In principio si ode un rumore rauco e gorgogliante, seguito da un fischio che sul finire diventa quasi un sibilo. Una sequenza che si ripete per tutta la notte, ancora e ancora. È il russamento cronico, roncopatia in termini scientifici, una patologia così diffusa che coinvolge quasi l’80% degli uomini, in particolare ultracinquantenni e sovrappeso, e circa il 70% delle donne, soprattutto dopo la menopausa.
Bisogna sopportare? No, il problema si può risolvere. «I rimedi esistono ed è opportuno capire da che cosa dipende», dice Carolina Lombardi, direttrice del Centro di medicina del sonno dell’Istituto Auxologico di Milano, dove è stata appena fondata l’Accademia italiana di roncologia. Nel Centro diagnosi e cura della roncopatia dell’Auxologico Capitanio, diretto da Fabrizio Salamanca, si possono prenotare visite otorinolaringoiatriche per russamento semplice o patologico, per apnee ostruttive del sonno, per ostruzione nasale e respirazione orale durante il sonno.
Il russamento, tra l’altro, può interessare anche i bambini, a causa sia di obesità sia di un’ipertrofia delle tonsille e delle adenoidi.

La visita specialistica
La roncopatia negli adulti può presentare diversi livelli di gravità. Quello semplice è determinato dall’avvicinamento delle pareti muscolari della gola, che rende più difficile il passaggio dell’aria, facendo vibrare le strutture molli delle prime vie aeree, tra cui tonsille, ugola, base della lingua, e producendo il caratteristico rumore.
Quando l’avvicinamento diventa un’occlusione, si manifestano le apnee ostruttive, ovvero temporanee interruzioni della respirazione, associate a una riduzione dell’ossigeno nel sangue (ipossia).
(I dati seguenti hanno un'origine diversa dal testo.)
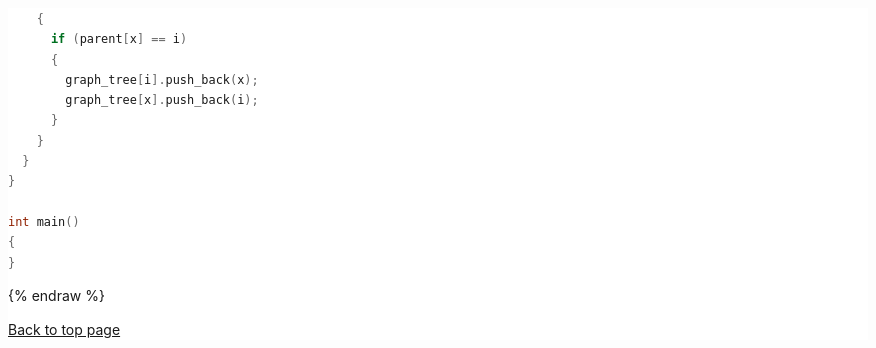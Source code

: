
 ```cpp
    {
      if (parent[x] == i)
      {
        graph_tree[i].push_back(x);
        graph_tree[x].push_back(i);
      }
    }
  }
}

int main()
{
}

```
{% endraw %}

<a href="../../index.html">Back to top page</a>

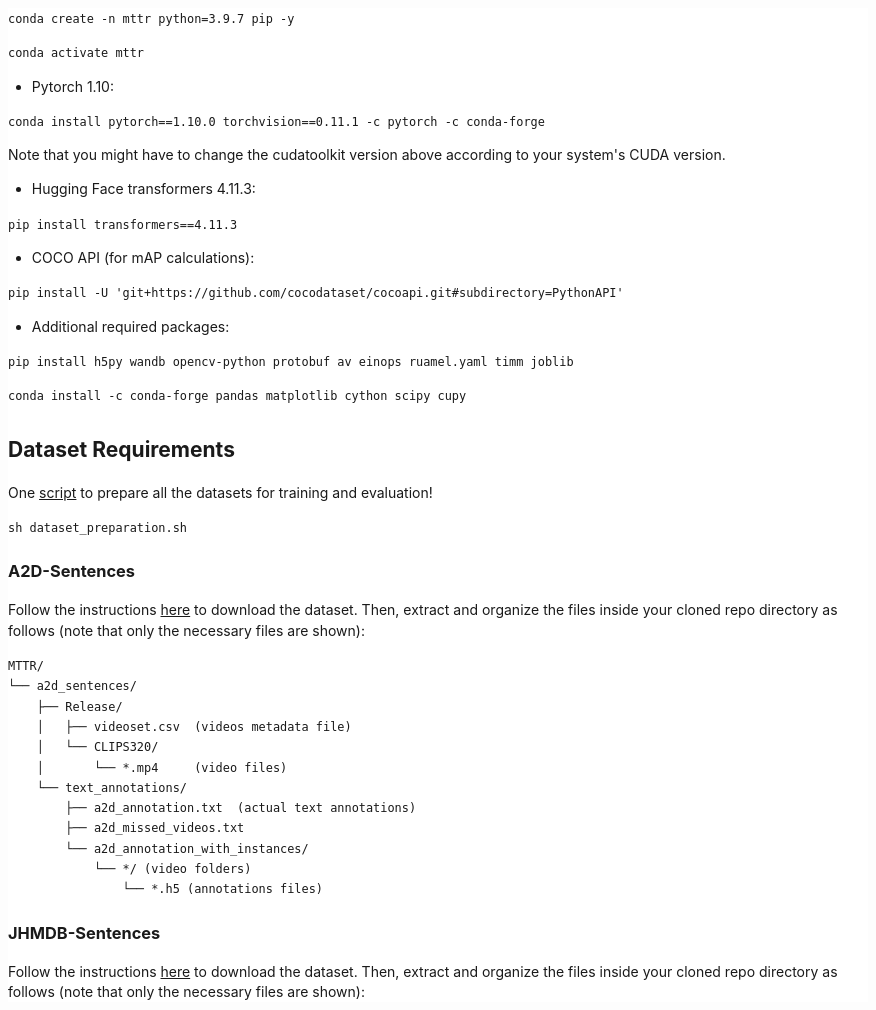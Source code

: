 `conda create -n mttr python=3.9.7 pip -y`

`conda activate mttr`

- Pytorch 1.10:

`conda install pytorch==1.10.0 torchvision==0.11.1 -c pytorch -c conda-forge`

Note that you might have to change the cudatoolkit version above according to your system's CUDA version.
- Hugging Face transformers 4.11.3:

`pip install transformers==4.11.3`

- COCO API (for mAP calculations):

`pip install -U 'git+https://github.com/cocodataset/cocoapi.git#subdirectory=PythonAPI'`

- Additional required packages:

`pip install h5py wandb opencv-python protobuf av einops ruamel.yaml timm joblib`

`conda install -c conda-forge pandas matplotlib cython scipy cupy`


## Dataset Requirements

One [script]() to prepare all the datasets for training and evaluation!

```shell
sh dataset_preparation.sh
```

### A2D-Sentences
Follow the instructions [here](https://kgavrilyuk.github.io/publication/actor_action/) to download the dataset.
Then, extract and organize the files inside your cloned repo directory as follows (note that only the necessary files are
shown):

```text
MTTR/
└── a2d_sentences/ 
    ├── Release/
    │   ├── videoset.csv  (videos metadata file)
    │   └── CLIPS320/
    │       └── *.mp4     (video files)
    └── text_annotations/
        ├── a2d_annotation.txt  (actual text annotations)
        ├── a2d_missed_videos.txt
        └── a2d_annotation_with_instances/ 
            └── */ (video folders)
                └── *.h5 (annotations files) 
```

### JHMDB-Sentences
Follow the instructions [here](https://kgavrilyuk.github.io/publication/actor_action/) to download the dataset.
Then, extract and organize the files inside your cloned repo directory as follows (note that only the necessary files are
shown):
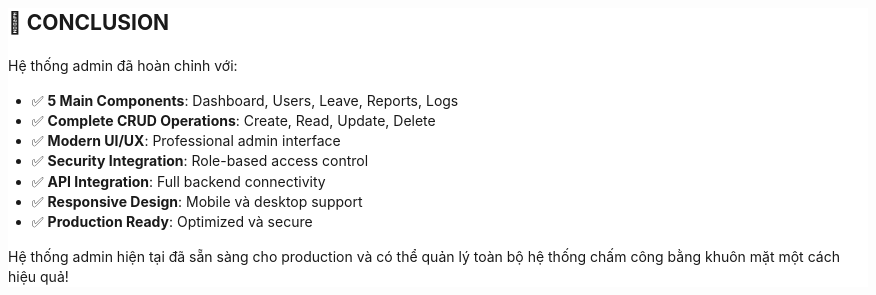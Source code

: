 ## 🎉 **CONCLUSION**

Hệ thống admin đã hoàn chỉnh với:
- ✅ **5 Main Components**: Dashboard, Users, Leave, Reports, Logs
- ✅ **Complete CRUD Operations**: Create, Read, Update, Delete
- ✅ **Modern UI/UX**: Professional admin interface
- ✅ **Security Integration**: Role-based access control
- ✅ **API Integration**: Full backend connectivity
- ✅ **Responsive Design**: Mobile và desktop support
- ✅ **Production Ready**: Optimized và secure

Hệ thống admin hiện tại đã sẵn sàng cho production và có thể quản lý toàn bộ hệ thống chấm công bằng khuôn mặt một cách hiệu quả!
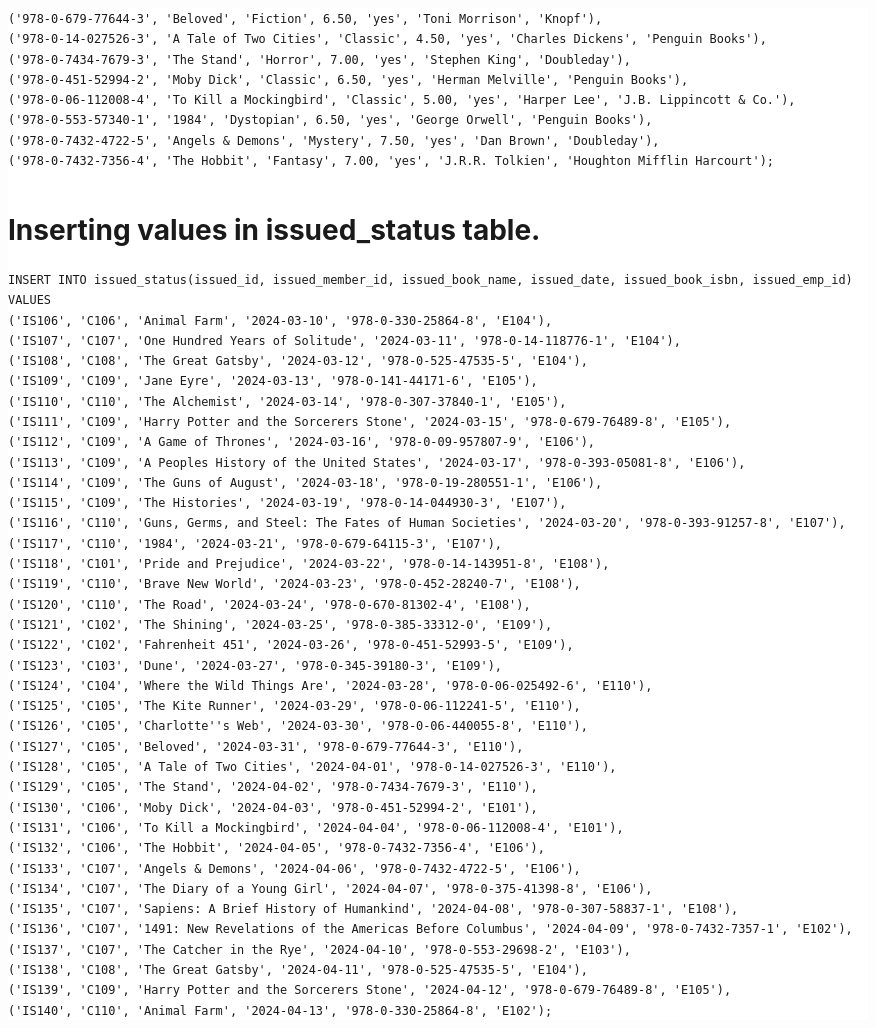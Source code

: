     ('978-0-679-77644-3', 'Beloved', 'Fiction', 6.50, 'yes', 'Toni Morrison', 'Knopf'),
    ('978-0-14-027526-3', 'A Tale of Two Cities', 'Classic', 4.50, 'yes', 'Charles Dickens', 'Penguin Books'),
    ('978-0-7434-7679-3', 'The Stand', 'Horror', 7.00, 'yes', 'Stephen King', 'Doubleday'),
    ('978-0-451-52994-2', 'Moby Dick', 'Classic', 6.50, 'yes', 'Herman Melville', 'Penguin Books'),
    ('978-0-06-112008-4', 'To Kill a Mockingbird', 'Classic', 5.00, 'yes', 'Harper Lee', 'J.B. Lippincott & Co.'),
    ('978-0-553-57340-1', '1984', 'Dystopian', 6.50, 'yes', 'George Orwell', 'Penguin Books'),
    ('978-0-7432-4722-5', 'Angels & Demons', 'Mystery', 7.50, 'yes', 'Dan Brown', 'Doubleday'),
    ('978-0-7432-7356-4', 'The Hobbit', 'Fantasy', 7.00, 'yes', 'J.R.R. Tolkien', 'Houghton Mifflin Harcourt');

# Inserting values in issued_status table.
    INSERT INTO issued_status(issued_id, issued_member_id, issued_book_name, issued_date, issued_book_isbn, issued_emp_id) 
    VALUES
    ('IS106', 'C106', 'Animal Farm', '2024-03-10', '978-0-330-25864-8', 'E104'),
    ('IS107', 'C107', 'One Hundred Years of Solitude', '2024-03-11', '978-0-14-118776-1', 'E104'),
    ('IS108', 'C108', 'The Great Gatsby', '2024-03-12', '978-0-525-47535-5', 'E104'),
    ('IS109', 'C109', 'Jane Eyre', '2024-03-13', '978-0-141-44171-6', 'E105'),
    ('IS110', 'C110', 'The Alchemist', '2024-03-14', '978-0-307-37840-1', 'E105'),
    ('IS111', 'C109', 'Harry Potter and the Sorcerers Stone', '2024-03-15', '978-0-679-76489-8', 'E105'),
    ('IS112', 'C109', 'A Game of Thrones', '2024-03-16', '978-0-09-957807-9', 'E106'),
    ('IS113', 'C109', 'A Peoples History of the United States', '2024-03-17', '978-0-393-05081-8', 'E106'),
    ('IS114', 'C109', 'The Guns of August', '2024-03-18', '978-0-19-280551-1', 'E106'),
    ('IS115', 'C109', 'The Histories', '2024-03-19', '978-0-14-044930-3', 'E107'),
    ('IS116', 'C110', 'Guns, Germs, and Steel: The Fates of Human Societies', '2024-03-20', '978-0-393-91257-8', 'E107'),
    ('IS117', 'C110', '1984', '2024-03-21', '978-0-679-64115-3', 'E107'),
    ('IS118', 'C101', 'Pride and Prejudice', '2024-03-22', '978-0-14-143951-8', 'E108'),
    ('IS119', 'C110', 'Brave New World', '2024-03-23', '978-0-452-28240-7', 'E108'),
    ('IS120', 'C110', 'The Road', '2024-03-24', '978-0-670-81302-4', 'E108'),
    ('IS121', 'C102', 'The Shining', '2024-03-25', '978-0-385-33312-0', 'E109'),
    ('IS122', 'C102', 'Fahrenheit 451', '2024-03-26', '978-0-451-52993-5', 'E109'),
    ('IS123', 'C103', 'Dune', '2024-03-27', '978-0-345-39180-3', 'E109'),
    ('IS124', 'C104', 'Where the Wild Things Are', '2024-03-28', '978-0-06-025492-6', 'E110'),
    ('IS125', 'C105', 'The Kite Runner', '2024-03-29', '978-0-06-112241-5', 'E110'),
    ('IS126', 'C105', 'Charlotte''s Web', '2024-03-30', '978-0-06-440055-8', 'E110'),
    ('IS127', 'C105', 'Beloved', '2024-03-31', '978-0-679-77644-3', 'E110'),
    ('IS128', 'C105', 'A Tale of Two Cities', '2024-04-01', '978-0-14-027526-3', 'E110'),
    ('IS129', 'C105', 'The Stand', '2024-04-02', '978-0-7434-7679-3', 'E110'),
    ('IS130', 'C106', 'Moby Dick', '2024-04-03', '978-0-451-52994-2', 'E101'),
    ('IS131', 'C106', 'To Kill a Mockingbird', '2024-04-04', '978-0-06-112008-4', 'E101'),
    ('IS132', 'C106', 'The Hobbit', '2024-04-05', '978-0-7432-7356-4', 'E106'),
    ('IS133', 'C107', 'Angels & Demons', '2024-04-06', '978-0-7432-4722-5', 'E106'),
    ('IS134', 'C107', 'The Diary of a Young Girl', '2024-04-07', '978-0-375-41398-8', 'E106'),
    ('IS135', 'C107', 'Sapiens: A Brief History of Humankind', '2024-04-08', '978-0-307-58837-1', 'E108'),
    ('IS136', 'C107', '1491: New Revelations of the Americas Before Columbus', '2024-04-09', '978-0-7432-7357-1', 'E102'),
    ('IS137', 'C107', 'The Catcher in the Rye', '2024-04-10', '978-0-553-29698-2', 'E103'),
    ('IS138', 'C108', 'The Great Gatsby', '2024-04-11', '978-0-525-47535-5', 'E104'),
    ('IS139', 'C109', 'Harry Potter and the Sorcerers Stone', '2024-04-12', '978-0-679-76489-8', 'E105'),
    ('IS140', 'C110', 'Animal Farm', '2024-04-13', '978-0-330-25864-8', 'E102');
In base alla classificazione internazionale, possono essere di grado lieve (5-15 episodi in un’ora di sonno), di grado intermedio (15-30 episodi) o di grado severo (oltre i 30).
«Dopo un’accurata visita, lo specialista prescrive una polisonnografia, un test che, attraverso appositi sensori, registra l’andamento e le variazioni di alcuni parametri, come ventilazione, ossigenazione, frequenza cardiaca», spiega l’esperta. «Una volta definita la severità del disturbo, può essere utile effettuare una sleep endoscopy, una speciale endoscopia che, durante un periodo di sonno di circa 15 minuti farmacologicamente indotto, identifica le alterazioni anatomiche delle prime vie aeree responsabili del problema. Una diagnosi corretta è fondamentale per decidere il successivo approccio terapeutico».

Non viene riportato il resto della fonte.